C.V: It is true, in Italy the general condition of attention for contemporary art are not good, even though during the last few years something has changed positively. When I began to exhibit in the end of the Eighties the void and the indifference were making the situation heavier than now. The presence of the old masters was more tangible, the few museums seemed impregnable fortresses and the public institutions were completely soaked in a self-conservative management. Since some years ago I teach at the Academy and I entertain a very positive relationship with colleagues and students. Obviously I do not consider myself a “master”, it would be hilarious to me. I try to stimulate as much as most possible the curiosity of my students and the free and dynamic spirit of research, I do not give a priori recipes and I do not mean to set myself as a model (I never speak of my artistic practice and I hate narcissism). It is very interesting, whenever you feel that you have contributed to give birth to questions and to open a door or a small opening. That is the point when you too learn something from them and discover the beauty of finding yourself among active subjects. Culture and teaching are phenomena of life with strong roots in the experience and in the emotional and intellectual quality of experience. I believe that this is the more important aspect of the relationship of transmission of the knowledge.
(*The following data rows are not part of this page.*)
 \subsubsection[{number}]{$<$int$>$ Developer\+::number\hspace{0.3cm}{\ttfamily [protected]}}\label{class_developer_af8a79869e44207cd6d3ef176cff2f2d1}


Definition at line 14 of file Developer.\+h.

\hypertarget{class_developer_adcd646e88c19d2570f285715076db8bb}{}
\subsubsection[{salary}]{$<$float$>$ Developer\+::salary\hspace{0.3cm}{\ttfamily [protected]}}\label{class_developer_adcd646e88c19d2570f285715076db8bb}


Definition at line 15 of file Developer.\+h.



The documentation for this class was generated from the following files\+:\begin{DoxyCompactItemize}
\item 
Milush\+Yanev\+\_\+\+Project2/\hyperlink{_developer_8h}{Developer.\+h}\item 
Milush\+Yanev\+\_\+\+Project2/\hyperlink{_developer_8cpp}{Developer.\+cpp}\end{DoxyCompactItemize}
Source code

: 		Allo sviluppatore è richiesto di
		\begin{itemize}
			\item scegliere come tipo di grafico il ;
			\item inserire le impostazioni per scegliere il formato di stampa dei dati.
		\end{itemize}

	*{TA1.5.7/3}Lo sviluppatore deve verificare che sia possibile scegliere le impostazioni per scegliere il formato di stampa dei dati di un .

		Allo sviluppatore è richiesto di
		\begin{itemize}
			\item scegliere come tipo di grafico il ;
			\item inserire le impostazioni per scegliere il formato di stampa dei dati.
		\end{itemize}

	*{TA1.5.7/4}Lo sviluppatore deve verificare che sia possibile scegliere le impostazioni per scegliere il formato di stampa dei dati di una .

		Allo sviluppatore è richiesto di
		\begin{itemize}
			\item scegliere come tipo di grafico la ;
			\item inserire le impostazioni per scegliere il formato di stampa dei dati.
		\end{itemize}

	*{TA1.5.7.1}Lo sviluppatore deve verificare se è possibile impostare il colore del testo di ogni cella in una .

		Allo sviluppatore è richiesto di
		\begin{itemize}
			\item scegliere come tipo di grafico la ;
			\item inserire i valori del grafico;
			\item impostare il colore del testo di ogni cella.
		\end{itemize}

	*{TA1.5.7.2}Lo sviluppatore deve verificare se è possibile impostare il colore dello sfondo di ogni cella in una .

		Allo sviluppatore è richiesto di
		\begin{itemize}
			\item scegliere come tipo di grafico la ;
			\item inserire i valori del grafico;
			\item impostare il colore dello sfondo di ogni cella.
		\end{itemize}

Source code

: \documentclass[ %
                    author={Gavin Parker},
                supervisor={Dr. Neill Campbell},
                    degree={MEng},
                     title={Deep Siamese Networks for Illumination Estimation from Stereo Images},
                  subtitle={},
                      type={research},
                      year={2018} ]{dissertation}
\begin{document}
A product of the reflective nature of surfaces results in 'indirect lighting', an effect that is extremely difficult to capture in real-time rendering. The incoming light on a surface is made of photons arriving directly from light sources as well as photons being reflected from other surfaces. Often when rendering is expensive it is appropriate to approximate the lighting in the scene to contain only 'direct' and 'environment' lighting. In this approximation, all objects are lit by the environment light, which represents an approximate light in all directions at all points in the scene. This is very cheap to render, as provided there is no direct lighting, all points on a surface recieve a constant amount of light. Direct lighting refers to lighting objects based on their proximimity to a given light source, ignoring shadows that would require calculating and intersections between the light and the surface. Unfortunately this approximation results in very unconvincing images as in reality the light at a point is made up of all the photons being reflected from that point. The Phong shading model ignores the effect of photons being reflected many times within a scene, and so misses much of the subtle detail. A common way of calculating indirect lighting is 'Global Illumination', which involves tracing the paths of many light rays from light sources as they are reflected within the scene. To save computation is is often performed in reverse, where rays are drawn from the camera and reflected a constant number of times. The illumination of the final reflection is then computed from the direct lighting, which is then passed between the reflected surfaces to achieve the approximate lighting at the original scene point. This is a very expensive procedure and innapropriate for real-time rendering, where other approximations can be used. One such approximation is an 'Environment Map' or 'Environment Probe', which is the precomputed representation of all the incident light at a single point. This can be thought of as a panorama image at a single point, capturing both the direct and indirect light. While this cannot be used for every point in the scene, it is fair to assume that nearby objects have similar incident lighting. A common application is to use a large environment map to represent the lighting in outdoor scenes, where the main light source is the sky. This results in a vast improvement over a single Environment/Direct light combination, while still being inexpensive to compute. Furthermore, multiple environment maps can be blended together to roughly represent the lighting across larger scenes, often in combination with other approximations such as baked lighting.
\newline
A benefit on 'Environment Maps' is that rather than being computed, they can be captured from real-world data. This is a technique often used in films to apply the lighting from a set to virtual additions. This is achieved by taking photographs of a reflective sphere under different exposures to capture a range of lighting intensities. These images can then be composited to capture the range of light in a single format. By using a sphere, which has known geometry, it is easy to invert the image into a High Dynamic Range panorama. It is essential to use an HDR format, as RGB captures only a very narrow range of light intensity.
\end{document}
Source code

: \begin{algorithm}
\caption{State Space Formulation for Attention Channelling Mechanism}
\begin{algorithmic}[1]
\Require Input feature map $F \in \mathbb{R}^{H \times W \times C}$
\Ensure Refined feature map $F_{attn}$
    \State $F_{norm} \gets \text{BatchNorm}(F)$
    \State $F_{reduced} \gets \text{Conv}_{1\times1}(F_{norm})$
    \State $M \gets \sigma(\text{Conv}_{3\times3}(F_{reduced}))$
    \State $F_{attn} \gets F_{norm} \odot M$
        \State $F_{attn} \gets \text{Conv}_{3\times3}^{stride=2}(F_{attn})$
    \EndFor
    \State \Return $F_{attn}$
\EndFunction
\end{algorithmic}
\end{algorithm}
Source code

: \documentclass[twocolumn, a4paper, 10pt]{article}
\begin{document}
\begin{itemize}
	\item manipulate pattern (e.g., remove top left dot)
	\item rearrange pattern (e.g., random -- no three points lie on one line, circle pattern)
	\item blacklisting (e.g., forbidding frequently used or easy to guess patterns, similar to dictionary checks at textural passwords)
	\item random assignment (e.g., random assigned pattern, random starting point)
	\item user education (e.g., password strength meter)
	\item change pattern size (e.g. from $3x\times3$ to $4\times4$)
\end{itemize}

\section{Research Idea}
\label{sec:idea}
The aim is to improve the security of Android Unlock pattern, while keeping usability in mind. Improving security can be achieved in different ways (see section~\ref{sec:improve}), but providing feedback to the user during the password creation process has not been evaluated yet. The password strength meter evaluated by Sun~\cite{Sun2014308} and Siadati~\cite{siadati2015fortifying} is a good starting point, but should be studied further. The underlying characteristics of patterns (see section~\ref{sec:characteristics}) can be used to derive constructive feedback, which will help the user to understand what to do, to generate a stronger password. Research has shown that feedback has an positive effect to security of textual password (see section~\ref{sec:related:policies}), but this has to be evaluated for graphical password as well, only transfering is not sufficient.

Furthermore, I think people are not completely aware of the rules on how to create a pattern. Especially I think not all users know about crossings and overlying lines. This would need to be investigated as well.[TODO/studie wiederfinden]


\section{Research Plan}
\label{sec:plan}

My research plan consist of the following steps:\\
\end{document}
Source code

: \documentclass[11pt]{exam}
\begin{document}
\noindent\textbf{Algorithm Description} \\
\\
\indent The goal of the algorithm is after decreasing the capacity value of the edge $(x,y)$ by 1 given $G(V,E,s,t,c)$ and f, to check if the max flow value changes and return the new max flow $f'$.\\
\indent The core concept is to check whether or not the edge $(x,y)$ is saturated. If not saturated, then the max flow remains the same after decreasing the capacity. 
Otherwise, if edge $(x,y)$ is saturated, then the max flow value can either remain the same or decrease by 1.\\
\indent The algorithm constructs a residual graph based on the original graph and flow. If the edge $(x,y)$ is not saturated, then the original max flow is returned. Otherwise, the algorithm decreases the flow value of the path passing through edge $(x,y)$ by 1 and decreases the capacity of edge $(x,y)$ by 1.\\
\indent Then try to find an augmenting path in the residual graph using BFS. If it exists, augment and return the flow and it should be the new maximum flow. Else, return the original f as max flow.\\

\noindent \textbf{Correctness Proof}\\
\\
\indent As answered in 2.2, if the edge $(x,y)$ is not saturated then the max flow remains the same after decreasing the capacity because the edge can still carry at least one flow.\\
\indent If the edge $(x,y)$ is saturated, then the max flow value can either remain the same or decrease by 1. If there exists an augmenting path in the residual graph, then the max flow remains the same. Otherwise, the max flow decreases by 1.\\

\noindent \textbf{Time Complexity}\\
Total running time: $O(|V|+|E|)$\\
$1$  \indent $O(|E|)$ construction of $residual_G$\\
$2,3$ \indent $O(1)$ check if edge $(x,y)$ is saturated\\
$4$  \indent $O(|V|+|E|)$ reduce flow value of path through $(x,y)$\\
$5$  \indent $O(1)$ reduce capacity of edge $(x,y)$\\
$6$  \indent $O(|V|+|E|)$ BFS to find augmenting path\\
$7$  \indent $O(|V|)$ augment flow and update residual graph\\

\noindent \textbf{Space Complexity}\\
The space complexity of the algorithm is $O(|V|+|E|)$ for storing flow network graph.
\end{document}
P: We remember a work by Boetti of the late Eighties, drawings obtained simply by tracing the covers of news magazine from a certain and limited period of time. Panorama, L’Espresso, L’Europeo. Pencil on white paper. Do you know this work? Is there any connection with your diary?

C.V: I know and appreciate Boetti’s work and I consider him one of the most interesting Italian artists of the second half of the 20th century. Some years ago, I carried out a photographic work that was an explicit homage to his “Gemelli” of 1968 too. In this case though, my work (“Diario contemporaneo”) is barely connected to his. I would rather speak about a family resemblance (to say it after Wittgenstein), meaning that eventually any art work recalls always at least another one, and this is a beautiful thing that happens. “Diario contemporaneo” though, is not a work on objective tracing of the covers of popular magazines of a clearly limited period (Boetti chose October 1983), but it is a selected and partial editing that generates a shift, sometimes very clear too, dividing the photographs from their reading. The process is not based on the mechanism of serial objective recording, but on the spoiled and conflicted reassembling of images and verbal language added. It is a subjective process of recontextualisation, maybe closer to the situationist attitude, always speaking about evocative sense of another family resemblance. I meant to manipulate images that are in front of our eyes every day, just because, having them every day in front of our eyes, we tend to not see them as a problem anymore.